Become an expert in R — Interactive courses, Cheat Sheets, certificates and more!
Get Started for Free

LD.thin

LD thinning


Description

Select SNPs in LD below a given threshold.

Usage

LD.thin(x, threshold, max.dist = 250e3, beg = 1, end = ncol(x),
        which.snps, dist.unit = c("bases", "indices", "cM"), 
        extract = TRUE, keep = c("left", "right", "random"))

Arguments

x

A bed.matrix

threshold

The maximum LD (measured by r^2) between SNPs

max.dist

The maximum distance for which the LD is computed

beg

The index of the first SNP to consider

end

The index of the last SNP to consider

which.snps

Logical vector, giving which SNPs are considerd. The default is to use all SNPs

dist.unit

Distance unit in max.dist

extract

A logical indicating whether the function return a bed.matrix (TRUE) or a logical vector indicating which SNPs are selected (FALSE)

keep

Which SNP is selected in a pair with LD above threshold

Details

The SNPs to keep are selected by a greedy algorithm. The LD is computed only for SNP pairs for which distance is inferior to max.dist, expressed in number of bases if dist.unit = "bases", in number of SNPs if dist.unit = "indices", or in centiMorgan if dist.unit = "cM".

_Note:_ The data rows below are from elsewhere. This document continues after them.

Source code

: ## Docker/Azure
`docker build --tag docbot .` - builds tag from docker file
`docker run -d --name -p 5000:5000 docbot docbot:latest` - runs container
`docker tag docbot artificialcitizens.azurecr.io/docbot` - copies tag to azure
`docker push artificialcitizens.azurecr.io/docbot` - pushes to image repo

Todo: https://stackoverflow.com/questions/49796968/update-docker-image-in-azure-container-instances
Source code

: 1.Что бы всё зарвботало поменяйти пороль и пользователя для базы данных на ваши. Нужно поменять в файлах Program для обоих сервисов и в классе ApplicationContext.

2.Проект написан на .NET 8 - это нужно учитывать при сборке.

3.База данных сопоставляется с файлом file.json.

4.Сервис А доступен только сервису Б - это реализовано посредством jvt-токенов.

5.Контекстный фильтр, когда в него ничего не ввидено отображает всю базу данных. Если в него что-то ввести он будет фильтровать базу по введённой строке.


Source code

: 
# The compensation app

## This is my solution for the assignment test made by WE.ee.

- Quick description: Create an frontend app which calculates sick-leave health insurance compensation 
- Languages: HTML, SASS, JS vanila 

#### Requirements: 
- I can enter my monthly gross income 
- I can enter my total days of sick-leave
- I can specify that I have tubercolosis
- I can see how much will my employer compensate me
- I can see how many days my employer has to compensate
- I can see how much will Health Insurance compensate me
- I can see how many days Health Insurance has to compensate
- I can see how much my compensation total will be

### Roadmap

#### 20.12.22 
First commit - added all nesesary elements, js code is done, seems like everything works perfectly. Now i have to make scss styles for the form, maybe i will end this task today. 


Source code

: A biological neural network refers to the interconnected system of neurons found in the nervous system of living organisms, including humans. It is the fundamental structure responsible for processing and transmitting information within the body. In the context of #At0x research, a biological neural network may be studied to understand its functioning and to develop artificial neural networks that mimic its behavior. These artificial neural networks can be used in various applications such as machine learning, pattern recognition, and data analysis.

The argument which.snps allows to consider only a subset of SNPs.

The algorithm tries to keep the largest possible number of SNPs: it is not appropriate to select tag-SNPs.

Value

If extract = TRUE, a bed.matrix extracted from x with SNPs in pairwise LD below the given threshold. If extract = FALSE, a logical vector of length end - beg + 1, where TRUE indicates that the corresponding SNPs is selected.

Author(s)

Hervé Perdry and Claire Dandine-Roulland

See Also

Examples

# Load data
data(TTN)
x <- as.bed.matrix(TTN.gen, TTN.fam, TTN.bim)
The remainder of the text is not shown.